Changing needs, changing names: Reform of Curia is Vatican tradition

National Catholic Reporter

Cindy Wooden Catholic News Service | Jul. 31, 2014

Pope Francis and his international Council of Cardinals continue to study the most effective and efficient way to organize the Roman Curia, a large bureaucracy with a long history of expansions and a few, short-term, attempts at consolidation.

For centuries, popes were assisted in their ministry by the cardinals meeting in consistories; the practical matters were handled by what was called the Apostolic Chancery. But as the church grew and matters became more complicated and more time-sensitive, offices were added. The first was the Sacred Congregation for the Inquisition, a tribunal established in 1542 by Pope Paul III to judge heresy and orthodoxy.
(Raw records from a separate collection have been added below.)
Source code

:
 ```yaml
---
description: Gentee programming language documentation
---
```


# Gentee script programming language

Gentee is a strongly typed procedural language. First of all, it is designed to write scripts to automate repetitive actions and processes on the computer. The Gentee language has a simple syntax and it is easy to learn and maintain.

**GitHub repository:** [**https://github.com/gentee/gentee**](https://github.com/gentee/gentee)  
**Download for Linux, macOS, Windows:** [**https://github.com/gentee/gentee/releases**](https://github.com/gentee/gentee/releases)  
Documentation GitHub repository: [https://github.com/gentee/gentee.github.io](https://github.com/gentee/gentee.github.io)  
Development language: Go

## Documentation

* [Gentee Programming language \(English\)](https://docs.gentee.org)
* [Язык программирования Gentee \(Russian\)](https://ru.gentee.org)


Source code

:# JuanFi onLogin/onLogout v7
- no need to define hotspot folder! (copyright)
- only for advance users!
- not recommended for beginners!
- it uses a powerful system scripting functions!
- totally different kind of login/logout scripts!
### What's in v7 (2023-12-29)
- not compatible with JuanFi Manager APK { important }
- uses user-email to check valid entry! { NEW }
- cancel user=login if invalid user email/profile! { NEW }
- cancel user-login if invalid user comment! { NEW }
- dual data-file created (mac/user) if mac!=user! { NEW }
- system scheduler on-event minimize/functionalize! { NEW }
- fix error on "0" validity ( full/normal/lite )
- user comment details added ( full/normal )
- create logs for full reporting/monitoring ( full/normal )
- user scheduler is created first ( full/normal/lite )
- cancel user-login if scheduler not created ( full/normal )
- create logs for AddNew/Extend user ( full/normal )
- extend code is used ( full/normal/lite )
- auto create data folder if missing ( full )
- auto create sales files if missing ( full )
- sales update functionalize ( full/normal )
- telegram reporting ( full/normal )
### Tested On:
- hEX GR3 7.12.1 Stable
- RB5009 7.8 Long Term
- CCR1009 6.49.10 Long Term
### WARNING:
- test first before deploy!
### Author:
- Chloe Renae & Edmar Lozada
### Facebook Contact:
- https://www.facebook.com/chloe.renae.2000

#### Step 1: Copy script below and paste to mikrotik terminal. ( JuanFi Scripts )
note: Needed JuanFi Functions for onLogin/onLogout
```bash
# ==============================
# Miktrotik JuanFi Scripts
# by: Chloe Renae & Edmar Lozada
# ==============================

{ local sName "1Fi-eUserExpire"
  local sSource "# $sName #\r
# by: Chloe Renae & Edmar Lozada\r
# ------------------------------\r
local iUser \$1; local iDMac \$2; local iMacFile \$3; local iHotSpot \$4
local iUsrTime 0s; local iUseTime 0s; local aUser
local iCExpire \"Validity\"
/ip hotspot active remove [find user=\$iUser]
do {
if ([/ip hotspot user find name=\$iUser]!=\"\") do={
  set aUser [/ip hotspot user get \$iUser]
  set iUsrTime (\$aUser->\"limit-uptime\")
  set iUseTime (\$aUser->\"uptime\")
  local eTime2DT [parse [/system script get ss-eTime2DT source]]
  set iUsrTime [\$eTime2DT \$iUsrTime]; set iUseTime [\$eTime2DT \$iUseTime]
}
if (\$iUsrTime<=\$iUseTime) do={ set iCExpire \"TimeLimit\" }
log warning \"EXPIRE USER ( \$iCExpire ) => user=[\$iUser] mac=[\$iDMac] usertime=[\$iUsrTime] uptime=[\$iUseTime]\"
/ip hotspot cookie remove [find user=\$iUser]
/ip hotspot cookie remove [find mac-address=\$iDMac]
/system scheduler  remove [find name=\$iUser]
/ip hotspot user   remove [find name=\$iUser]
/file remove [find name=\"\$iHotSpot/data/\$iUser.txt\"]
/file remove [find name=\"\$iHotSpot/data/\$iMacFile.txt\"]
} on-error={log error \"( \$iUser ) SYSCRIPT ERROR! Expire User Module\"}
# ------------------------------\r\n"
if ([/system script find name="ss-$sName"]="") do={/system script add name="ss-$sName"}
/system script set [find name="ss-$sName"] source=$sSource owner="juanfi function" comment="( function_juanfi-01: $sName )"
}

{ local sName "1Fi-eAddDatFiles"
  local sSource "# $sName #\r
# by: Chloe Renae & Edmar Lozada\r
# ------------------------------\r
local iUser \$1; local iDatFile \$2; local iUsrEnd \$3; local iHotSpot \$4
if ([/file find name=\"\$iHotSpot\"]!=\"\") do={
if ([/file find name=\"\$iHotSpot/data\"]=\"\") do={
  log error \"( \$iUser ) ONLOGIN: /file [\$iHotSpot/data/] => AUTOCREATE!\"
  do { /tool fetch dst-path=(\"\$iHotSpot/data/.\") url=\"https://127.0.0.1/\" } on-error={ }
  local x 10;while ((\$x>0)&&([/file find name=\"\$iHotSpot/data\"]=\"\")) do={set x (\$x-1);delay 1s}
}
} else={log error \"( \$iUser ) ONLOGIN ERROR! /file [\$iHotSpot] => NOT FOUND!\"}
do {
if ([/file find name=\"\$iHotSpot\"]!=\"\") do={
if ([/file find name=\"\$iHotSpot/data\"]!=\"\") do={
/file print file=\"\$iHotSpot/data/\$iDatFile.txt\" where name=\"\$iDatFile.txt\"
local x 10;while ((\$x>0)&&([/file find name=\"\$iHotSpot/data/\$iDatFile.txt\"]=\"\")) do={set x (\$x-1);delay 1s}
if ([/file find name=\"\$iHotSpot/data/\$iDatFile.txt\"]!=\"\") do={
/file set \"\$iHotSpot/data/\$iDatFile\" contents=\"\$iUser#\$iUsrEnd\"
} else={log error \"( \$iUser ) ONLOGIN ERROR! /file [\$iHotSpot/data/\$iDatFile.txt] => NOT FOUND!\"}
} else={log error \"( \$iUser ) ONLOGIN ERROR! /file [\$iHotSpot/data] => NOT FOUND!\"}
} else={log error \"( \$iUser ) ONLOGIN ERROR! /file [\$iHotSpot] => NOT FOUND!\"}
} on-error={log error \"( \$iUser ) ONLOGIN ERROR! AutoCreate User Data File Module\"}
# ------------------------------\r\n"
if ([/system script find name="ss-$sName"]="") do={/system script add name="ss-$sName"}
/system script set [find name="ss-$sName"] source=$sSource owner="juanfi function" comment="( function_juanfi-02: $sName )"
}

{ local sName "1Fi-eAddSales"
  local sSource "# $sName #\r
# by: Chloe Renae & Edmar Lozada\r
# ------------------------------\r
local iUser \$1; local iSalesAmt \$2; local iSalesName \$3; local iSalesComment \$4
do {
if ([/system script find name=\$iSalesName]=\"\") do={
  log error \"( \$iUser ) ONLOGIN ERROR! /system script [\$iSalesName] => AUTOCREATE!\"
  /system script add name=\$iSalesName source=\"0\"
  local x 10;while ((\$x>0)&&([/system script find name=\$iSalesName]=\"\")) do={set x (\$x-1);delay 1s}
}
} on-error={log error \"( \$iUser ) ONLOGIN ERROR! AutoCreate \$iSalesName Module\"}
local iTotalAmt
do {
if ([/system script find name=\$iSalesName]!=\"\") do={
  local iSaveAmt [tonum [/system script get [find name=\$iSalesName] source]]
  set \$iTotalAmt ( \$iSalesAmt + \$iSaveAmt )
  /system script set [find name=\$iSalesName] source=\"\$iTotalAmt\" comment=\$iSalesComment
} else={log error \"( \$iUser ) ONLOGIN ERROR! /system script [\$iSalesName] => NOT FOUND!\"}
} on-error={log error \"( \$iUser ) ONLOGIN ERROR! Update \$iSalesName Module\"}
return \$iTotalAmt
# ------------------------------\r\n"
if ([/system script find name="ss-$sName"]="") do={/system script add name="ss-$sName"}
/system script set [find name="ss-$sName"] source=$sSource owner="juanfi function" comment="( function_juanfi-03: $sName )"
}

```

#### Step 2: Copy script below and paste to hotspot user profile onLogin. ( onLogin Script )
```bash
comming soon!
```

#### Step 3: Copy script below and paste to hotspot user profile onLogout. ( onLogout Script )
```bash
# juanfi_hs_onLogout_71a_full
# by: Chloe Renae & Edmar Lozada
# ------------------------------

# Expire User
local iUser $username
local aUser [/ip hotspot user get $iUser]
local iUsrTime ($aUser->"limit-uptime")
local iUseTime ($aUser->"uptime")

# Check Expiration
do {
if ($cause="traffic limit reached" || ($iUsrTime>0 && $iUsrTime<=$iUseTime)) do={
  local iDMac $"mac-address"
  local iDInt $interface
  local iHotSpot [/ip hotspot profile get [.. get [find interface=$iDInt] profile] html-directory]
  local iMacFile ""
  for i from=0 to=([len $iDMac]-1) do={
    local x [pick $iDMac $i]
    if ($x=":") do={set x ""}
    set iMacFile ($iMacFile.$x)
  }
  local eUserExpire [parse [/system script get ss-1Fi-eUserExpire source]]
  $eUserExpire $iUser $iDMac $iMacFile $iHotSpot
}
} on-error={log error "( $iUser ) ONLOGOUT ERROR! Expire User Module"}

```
Over the next four decades, a few other offices were added, but an organized Roman Curia came into existence only with Pope Sixtus V in 1588.

Currently the principal offices of the Roman Curia are the Secretariat of State, nine congregations headed by cardinals and 12 pontifical councils led by cardinals or archbishops. The offices share the mission of helping the pope carrying out his ministry “for the good and service of the whole church and of the particular churches,” according to St. John Paul II’s 1988 apostolic constitution Pastor Bonus (“The Good Shepherd”).